Session Information
09 SES 05.5 PS, General Poster Session
General Poster Session
Contribution
Academic stress is one of the major factors that undermine college students’ wellbeing. A high level of academic stress is associated with poor academic performance (Sohail, 2013) and psychiatric disorders, such as depression (Bedewy & Gabriel, 2015).
Perceived autonomy support from the teachers directly predicts increases in university students’ self-regulation (Niemiec & Ryan, 2009). Self-regulation may help students to cope with academic stress (Hj Ramli et al., 2018), and decrease anxiety over time (Black & Deci, 2000). Therefore, perceived autonomy support might indirectly reduce academic stress through self-regulated learning.

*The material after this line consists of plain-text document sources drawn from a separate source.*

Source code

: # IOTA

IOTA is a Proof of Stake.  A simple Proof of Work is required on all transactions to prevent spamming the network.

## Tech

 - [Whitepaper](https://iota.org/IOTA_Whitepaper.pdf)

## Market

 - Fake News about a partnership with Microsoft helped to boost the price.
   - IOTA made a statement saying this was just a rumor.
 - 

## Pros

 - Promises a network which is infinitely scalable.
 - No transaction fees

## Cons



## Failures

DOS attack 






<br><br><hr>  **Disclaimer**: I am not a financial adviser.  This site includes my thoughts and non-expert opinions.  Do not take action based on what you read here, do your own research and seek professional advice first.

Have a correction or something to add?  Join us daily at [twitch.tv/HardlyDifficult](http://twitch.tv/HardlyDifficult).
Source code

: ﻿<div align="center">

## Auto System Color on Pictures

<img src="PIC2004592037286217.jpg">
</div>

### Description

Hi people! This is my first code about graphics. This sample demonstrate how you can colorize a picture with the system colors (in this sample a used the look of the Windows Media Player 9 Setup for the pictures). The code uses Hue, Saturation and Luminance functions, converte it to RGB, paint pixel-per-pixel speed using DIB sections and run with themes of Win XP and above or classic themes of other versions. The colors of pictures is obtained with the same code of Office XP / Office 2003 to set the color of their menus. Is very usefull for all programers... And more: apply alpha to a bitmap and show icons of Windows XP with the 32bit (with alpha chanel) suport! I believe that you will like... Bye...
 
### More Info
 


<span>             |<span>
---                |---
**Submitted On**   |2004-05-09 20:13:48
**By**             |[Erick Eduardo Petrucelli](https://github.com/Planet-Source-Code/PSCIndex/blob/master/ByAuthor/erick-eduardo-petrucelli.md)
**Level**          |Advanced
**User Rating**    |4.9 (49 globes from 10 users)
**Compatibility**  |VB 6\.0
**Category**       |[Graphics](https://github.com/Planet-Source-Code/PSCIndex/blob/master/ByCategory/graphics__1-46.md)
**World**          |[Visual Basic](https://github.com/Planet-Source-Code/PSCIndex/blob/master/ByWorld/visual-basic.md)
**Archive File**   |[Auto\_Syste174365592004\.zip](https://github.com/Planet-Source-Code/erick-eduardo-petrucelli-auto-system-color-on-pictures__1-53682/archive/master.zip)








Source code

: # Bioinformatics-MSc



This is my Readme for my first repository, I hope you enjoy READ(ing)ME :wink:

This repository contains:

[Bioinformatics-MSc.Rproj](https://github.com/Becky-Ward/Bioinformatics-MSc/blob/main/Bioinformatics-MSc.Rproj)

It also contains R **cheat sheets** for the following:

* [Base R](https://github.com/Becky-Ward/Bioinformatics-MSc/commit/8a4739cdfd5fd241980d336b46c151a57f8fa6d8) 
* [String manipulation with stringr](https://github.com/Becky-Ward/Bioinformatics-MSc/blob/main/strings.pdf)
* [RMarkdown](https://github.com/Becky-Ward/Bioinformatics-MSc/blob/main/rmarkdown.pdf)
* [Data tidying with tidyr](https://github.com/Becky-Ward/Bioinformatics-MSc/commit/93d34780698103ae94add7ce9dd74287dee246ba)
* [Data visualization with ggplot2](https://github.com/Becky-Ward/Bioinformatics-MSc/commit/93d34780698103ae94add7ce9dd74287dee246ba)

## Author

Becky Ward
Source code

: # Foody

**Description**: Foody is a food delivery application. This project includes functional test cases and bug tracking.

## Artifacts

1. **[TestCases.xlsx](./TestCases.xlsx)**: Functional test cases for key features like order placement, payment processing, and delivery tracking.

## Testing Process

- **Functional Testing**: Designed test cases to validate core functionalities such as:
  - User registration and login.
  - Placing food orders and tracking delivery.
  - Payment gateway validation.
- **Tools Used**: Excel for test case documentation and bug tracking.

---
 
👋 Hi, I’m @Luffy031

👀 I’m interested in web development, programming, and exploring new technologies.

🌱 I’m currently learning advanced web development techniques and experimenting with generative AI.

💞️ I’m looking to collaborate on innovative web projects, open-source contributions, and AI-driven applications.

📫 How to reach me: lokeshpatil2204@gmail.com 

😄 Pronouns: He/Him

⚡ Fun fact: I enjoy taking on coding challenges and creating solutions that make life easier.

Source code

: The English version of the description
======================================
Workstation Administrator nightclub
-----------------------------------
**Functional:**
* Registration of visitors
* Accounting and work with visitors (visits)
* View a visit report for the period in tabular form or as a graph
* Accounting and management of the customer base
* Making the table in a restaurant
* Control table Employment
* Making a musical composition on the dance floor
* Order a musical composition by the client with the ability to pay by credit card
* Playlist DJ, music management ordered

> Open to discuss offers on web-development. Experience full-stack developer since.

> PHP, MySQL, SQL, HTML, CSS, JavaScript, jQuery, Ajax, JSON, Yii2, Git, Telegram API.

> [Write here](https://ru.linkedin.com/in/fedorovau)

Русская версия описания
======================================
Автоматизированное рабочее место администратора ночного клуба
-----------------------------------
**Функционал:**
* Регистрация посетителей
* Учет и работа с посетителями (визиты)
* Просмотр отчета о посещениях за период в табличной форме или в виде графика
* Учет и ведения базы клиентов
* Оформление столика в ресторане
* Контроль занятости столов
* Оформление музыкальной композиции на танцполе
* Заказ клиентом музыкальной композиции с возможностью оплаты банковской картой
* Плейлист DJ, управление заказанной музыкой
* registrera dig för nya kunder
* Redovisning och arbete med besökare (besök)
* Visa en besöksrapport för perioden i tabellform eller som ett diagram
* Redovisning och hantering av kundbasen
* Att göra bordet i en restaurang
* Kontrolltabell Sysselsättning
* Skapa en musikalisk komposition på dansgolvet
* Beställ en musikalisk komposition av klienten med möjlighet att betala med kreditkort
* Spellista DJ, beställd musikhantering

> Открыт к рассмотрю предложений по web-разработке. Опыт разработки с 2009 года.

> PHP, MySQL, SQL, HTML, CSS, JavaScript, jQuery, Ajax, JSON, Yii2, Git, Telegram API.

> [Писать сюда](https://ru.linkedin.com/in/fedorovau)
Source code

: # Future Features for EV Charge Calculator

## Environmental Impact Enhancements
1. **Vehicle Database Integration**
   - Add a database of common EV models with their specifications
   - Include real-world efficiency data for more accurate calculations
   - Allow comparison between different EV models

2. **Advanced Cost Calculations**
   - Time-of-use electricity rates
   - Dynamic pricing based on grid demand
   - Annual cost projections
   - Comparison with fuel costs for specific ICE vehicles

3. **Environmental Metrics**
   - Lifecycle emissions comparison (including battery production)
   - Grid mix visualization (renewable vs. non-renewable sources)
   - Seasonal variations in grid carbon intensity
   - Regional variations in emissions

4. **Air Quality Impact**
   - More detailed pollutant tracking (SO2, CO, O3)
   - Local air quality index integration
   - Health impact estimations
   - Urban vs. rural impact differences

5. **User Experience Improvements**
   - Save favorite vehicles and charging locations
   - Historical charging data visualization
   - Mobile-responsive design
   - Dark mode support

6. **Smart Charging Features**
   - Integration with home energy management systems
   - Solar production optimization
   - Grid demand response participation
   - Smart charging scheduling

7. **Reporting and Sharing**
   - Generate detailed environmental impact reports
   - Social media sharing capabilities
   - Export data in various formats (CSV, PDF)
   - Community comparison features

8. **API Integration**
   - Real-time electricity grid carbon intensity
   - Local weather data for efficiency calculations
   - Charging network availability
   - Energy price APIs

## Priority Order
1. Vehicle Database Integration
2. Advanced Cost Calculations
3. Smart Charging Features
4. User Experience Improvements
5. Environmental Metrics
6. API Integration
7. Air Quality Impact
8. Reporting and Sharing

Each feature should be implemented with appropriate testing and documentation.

Perception of increased autonomy support from instructors predicted the adoption of mastery goals in college students (Akram, Sultan, & Ijaz, 2014) because it promotes their interest or enjoyment (Black & Deci, 2000). Mastery goals provide greater feelings of competence, which may lead to positive educational outcomes (Senko et al., 2011). Therefore, autonomy support may indirectly reduce academic stress through mastery goal orientation. The proposed study aims to answer the following questions:
1. Does perceived autonomy support mitigate students’ academic stress directly?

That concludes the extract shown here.